El
silencio es absoluto. Allá en la cocina del restaurante todo se detuvo cuando
el chef, borracho como una cuba cayó haciendo un monte de ollas volcadas,
platos rotos y espaguetis humeantes. Un muchachito se lleva las manos a la cara
y suelta un llanto avergonzado mientras huye por el pasillo de la puerta
trasera.
Era todo un collage
en el asfalto: Pasta batida y otras dotaciones alimentarias. Parecía de ésas
guerras de televisión en aquellos programas tontos de fin de semana donde desperdician
la comida batiéndose en ella. El muchacho yacía en un pedazo de banqueta
sentado, fusionándose con la oscuridad, pensante, abstraído a la vez.
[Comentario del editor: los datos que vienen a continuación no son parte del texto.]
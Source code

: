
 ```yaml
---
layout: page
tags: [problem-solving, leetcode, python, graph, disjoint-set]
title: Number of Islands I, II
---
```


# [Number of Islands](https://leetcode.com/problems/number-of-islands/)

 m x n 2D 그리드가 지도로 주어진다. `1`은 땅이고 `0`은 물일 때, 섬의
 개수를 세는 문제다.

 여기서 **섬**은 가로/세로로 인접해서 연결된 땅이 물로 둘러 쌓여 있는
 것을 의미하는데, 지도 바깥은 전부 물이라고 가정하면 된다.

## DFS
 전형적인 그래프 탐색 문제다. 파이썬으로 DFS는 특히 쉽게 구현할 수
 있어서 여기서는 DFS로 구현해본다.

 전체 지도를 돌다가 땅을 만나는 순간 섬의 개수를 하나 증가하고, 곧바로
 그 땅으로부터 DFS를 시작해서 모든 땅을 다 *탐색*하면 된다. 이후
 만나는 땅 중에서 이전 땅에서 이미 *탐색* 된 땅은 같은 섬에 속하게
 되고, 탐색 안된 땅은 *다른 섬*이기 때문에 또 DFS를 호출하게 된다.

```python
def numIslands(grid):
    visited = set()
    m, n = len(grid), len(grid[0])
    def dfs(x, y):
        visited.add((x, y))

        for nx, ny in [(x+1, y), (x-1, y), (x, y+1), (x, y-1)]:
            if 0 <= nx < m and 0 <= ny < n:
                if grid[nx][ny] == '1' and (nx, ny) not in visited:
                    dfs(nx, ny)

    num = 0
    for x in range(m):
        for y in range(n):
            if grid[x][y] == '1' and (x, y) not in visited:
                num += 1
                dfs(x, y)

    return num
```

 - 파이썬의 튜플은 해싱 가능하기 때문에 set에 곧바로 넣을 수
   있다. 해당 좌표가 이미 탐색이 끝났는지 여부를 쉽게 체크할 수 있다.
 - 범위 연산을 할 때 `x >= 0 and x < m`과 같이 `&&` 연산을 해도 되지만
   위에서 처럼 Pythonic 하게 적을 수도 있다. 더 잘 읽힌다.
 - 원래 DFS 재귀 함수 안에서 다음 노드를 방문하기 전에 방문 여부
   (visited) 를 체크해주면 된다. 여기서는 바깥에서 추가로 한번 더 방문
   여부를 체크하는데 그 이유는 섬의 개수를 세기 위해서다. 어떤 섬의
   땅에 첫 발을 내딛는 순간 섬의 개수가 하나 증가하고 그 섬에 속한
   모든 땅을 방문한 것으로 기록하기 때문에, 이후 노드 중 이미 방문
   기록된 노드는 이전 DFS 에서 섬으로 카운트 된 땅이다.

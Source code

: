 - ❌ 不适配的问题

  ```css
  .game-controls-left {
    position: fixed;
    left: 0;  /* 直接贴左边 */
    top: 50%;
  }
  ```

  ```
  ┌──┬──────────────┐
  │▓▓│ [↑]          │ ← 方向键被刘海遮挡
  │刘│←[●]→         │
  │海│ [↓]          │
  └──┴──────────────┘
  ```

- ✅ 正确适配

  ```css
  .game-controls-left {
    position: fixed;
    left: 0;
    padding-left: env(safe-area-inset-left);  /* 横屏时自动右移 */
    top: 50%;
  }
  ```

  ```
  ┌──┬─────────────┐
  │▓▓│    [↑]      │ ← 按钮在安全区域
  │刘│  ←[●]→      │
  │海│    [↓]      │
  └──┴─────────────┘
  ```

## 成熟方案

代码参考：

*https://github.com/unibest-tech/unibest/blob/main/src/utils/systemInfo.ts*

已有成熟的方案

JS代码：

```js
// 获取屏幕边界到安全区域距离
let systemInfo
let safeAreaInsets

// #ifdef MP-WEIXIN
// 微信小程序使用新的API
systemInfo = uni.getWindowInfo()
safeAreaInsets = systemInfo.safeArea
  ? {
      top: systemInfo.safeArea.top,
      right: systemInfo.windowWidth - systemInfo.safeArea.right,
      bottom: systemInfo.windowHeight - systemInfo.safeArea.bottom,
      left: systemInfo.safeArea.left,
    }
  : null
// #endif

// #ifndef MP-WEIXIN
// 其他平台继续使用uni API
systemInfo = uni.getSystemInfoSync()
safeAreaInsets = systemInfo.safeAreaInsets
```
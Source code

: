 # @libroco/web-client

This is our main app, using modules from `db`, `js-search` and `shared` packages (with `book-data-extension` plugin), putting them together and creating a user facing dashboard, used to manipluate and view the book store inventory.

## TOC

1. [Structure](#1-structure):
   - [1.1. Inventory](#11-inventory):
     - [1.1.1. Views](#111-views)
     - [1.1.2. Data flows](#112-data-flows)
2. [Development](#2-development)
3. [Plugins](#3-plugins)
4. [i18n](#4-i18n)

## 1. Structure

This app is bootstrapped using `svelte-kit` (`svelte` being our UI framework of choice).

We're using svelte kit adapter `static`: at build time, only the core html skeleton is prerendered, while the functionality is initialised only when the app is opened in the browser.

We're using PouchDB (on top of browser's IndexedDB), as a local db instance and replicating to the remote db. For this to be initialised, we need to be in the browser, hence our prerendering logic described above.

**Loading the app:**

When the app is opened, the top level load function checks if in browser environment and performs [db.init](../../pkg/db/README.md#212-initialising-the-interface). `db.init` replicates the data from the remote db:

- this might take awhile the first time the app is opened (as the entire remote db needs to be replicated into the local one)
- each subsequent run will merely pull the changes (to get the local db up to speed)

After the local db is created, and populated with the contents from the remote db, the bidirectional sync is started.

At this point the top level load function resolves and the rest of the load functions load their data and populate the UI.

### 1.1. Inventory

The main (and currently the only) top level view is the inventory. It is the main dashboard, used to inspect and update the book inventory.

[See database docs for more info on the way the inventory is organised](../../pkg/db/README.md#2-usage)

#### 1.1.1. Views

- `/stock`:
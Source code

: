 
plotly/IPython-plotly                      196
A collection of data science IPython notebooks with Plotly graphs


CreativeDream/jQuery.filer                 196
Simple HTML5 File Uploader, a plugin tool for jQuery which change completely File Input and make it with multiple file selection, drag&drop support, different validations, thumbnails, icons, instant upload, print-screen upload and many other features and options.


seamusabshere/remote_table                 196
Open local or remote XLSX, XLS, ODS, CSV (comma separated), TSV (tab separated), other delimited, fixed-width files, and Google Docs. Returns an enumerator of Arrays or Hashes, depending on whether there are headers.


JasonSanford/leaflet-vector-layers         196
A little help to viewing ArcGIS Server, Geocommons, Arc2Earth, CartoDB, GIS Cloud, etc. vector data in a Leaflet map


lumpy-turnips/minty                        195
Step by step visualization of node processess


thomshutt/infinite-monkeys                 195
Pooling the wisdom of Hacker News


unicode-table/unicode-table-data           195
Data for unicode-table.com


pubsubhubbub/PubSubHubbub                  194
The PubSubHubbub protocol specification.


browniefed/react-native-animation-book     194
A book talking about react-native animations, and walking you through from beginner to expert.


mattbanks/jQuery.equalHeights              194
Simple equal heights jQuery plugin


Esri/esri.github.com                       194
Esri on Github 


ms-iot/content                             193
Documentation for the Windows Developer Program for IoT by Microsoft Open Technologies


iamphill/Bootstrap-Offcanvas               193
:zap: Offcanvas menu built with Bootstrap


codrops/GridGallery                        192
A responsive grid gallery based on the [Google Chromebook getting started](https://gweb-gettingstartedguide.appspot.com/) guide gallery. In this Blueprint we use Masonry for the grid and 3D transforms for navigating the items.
Sus dedos
delgados en la cara, sus manos blancas y su cabello negro azabache con los
pequeños rizos que resbalaban en su frente, y su boca con un tono vivificante carmesí.
Había dejado de llorar junto con ésa sensación en la que se sube el calor a la
cara y las mejillas y te delatan por su tono rojizo cuando, de manera u otra,
quisieras que la tierra se abriera en dos y te tragara en vida, con el único
fin de desaparecer.
Decidió volver, se levantó de su asiento y se
encaminó hacia la puerta, el olor a comida preparada, el aroma característico
de un restaurant de comida italiana llenaba sus pulmones mientras avanzaba al
lugar del incidente, el piso parecía más limpio que cuando había salido; no
había nadie más que la chica de cabellos castaños, una hermosa chica que
cocinaba la comida junto con el dueño, ahora ausente. Ayudó a limpiar mientras
se acomodaban las cosas para el día siguiente. Cuando terminó se despidió de su
colega, y salió por la puerta trasera tomando su bicicleta.
Hermosa
noche aquella. Sensible, iluminada. Los rayos de la luna cubriéndolo como un
escudo, dándole vitalidad a esos cabellos negros, haciendo arte con su piel
blanca. En el puente, el agua reflejaba la luna como un gran espejo y el agua tenía
un ligero movimiento circular. había personas en aquel puente, en su mayoría
parejas, el caballero y la dama tomados por el brazo mirándose como enamorados,
caminando, aplanando el piso, dando vueltas interminables, con sus pláticas
amenas, escuchando las sonrisas, y el piso brillando en las pupilas, es la hora
perfecta para mecer los sentimientos en la cuna abstracta de la luna.
Terminando su paseo por el pequeño parque y el
puente de los enamorados, su bicicleta avanza por las calles solitarias, unos
juegan futbol en la calle. En la esquina de la última calle a la izquierda está
el típico coro que se une con cada anochecer; ama oírlos quedarse allí un rato
y escuchar sus melodías, transportándose, imaginando…sin duda los coros de
negros, es lo mejor que hay.
Su corazón comienza a declinar, es el momento de
sentimientos encontrados y de reflexiones profundas, como de esas que se dan
con el silencio y la soledad.
Su bicicleta aún avanza, ya falta muy poco para
llegar a casa, mientras su pensamiento inhala señales ciegas. Sus ojos
abiertos, atentos a la noche, atentos a cualquier gesto nocturno que quisiera
encontrar, ya hace frío y sus rizos se mueven con la voz del viento, hay un gato espectador entre
las tejas de la casa del vecino, el gato de siempre el que lo espera por las
noches. Las ruedas de la bicicleta por fin se detienen, al final de la calle a
las afueras de la ciudad.
Y se despide de la luz lunar, sus dedos delgados
escriben entre los aires letras en cursivas, al parecer. El cerrojo de la
puerta rechina antes de ser abierto, y antes de caminar hacia adentro, besa la
oscuridad de la noche, viéndola partir.